Every line of the entries below that includes "begin" belongs in the answer, copied as written.

Listed records START

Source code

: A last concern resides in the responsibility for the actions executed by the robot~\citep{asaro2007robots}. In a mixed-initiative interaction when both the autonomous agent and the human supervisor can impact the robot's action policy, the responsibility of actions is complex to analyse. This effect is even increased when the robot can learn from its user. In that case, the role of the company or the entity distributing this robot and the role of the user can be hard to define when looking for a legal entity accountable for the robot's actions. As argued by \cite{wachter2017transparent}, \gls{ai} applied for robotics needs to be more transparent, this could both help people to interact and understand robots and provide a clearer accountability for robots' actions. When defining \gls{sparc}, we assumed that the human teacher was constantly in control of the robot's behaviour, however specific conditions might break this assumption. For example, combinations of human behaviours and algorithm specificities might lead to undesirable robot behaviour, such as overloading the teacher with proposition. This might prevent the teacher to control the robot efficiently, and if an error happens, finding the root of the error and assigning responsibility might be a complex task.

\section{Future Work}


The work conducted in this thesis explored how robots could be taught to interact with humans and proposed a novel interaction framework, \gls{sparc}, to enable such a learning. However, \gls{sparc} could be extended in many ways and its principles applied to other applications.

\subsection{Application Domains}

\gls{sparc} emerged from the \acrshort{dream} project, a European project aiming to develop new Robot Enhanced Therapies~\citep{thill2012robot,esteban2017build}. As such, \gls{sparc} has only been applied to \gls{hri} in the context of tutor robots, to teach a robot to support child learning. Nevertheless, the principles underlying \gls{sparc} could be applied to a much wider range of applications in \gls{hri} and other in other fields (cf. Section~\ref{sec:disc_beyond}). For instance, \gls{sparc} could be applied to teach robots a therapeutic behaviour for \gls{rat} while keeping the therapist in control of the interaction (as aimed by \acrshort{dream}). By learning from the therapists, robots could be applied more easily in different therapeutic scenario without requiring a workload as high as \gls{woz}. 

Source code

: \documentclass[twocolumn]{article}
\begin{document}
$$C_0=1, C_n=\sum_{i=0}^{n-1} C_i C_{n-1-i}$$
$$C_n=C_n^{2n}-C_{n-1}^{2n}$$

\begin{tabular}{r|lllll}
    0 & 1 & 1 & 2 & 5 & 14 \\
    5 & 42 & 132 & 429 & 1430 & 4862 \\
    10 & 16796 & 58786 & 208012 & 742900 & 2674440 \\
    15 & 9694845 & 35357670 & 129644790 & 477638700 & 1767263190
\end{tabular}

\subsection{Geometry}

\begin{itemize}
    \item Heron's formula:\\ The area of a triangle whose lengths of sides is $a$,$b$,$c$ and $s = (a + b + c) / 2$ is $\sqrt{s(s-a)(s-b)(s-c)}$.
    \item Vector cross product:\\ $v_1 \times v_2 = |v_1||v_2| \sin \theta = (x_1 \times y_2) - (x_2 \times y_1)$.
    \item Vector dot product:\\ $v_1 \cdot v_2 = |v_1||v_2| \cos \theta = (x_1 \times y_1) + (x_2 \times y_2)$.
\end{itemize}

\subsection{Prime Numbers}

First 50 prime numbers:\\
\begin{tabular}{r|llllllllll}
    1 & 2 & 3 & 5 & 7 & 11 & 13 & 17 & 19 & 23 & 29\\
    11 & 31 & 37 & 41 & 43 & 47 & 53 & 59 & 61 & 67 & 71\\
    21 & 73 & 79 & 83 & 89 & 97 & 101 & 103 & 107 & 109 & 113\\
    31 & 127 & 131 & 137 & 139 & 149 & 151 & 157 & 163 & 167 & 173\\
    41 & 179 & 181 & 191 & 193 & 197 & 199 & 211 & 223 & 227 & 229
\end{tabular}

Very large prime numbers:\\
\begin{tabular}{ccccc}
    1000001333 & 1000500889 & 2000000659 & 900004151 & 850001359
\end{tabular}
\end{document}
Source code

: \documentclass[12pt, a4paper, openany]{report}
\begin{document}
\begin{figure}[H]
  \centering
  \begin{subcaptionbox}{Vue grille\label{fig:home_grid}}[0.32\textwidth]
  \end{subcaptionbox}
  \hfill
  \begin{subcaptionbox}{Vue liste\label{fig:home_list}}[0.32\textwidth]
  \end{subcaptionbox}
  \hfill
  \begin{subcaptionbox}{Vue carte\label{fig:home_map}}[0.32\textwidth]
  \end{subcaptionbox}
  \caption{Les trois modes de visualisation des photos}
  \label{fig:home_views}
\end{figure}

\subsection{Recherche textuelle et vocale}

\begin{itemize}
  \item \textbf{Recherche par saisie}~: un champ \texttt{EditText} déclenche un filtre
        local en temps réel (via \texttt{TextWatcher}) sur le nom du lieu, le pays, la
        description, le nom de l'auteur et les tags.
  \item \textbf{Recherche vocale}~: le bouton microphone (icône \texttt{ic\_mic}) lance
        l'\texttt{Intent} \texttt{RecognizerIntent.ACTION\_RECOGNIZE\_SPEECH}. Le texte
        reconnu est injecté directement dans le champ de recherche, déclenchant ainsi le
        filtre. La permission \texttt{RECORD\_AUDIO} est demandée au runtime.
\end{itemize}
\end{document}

Listed records END

• **Result of the exercise**:
\begin{document}
\begin{tabular}{r|lllll}
\begin{itemize}
\begin{tabular}{r|llllllllll}
\begin{tabular}{ccccc}
\begin{document}
\begin{figure}[H]
  \begin{subcaptionbox}{Vue grille\label{fig:home_grid}}[0.32\textwidth]
  \begin{subcaptionbox}{Vue liste\label{fig:home_list}}[0.32\textwidth]
  \begin{subcaptionbox}{Vue carte\label{fig:home_map}}[0.32\textwidth]
\begin{itemize}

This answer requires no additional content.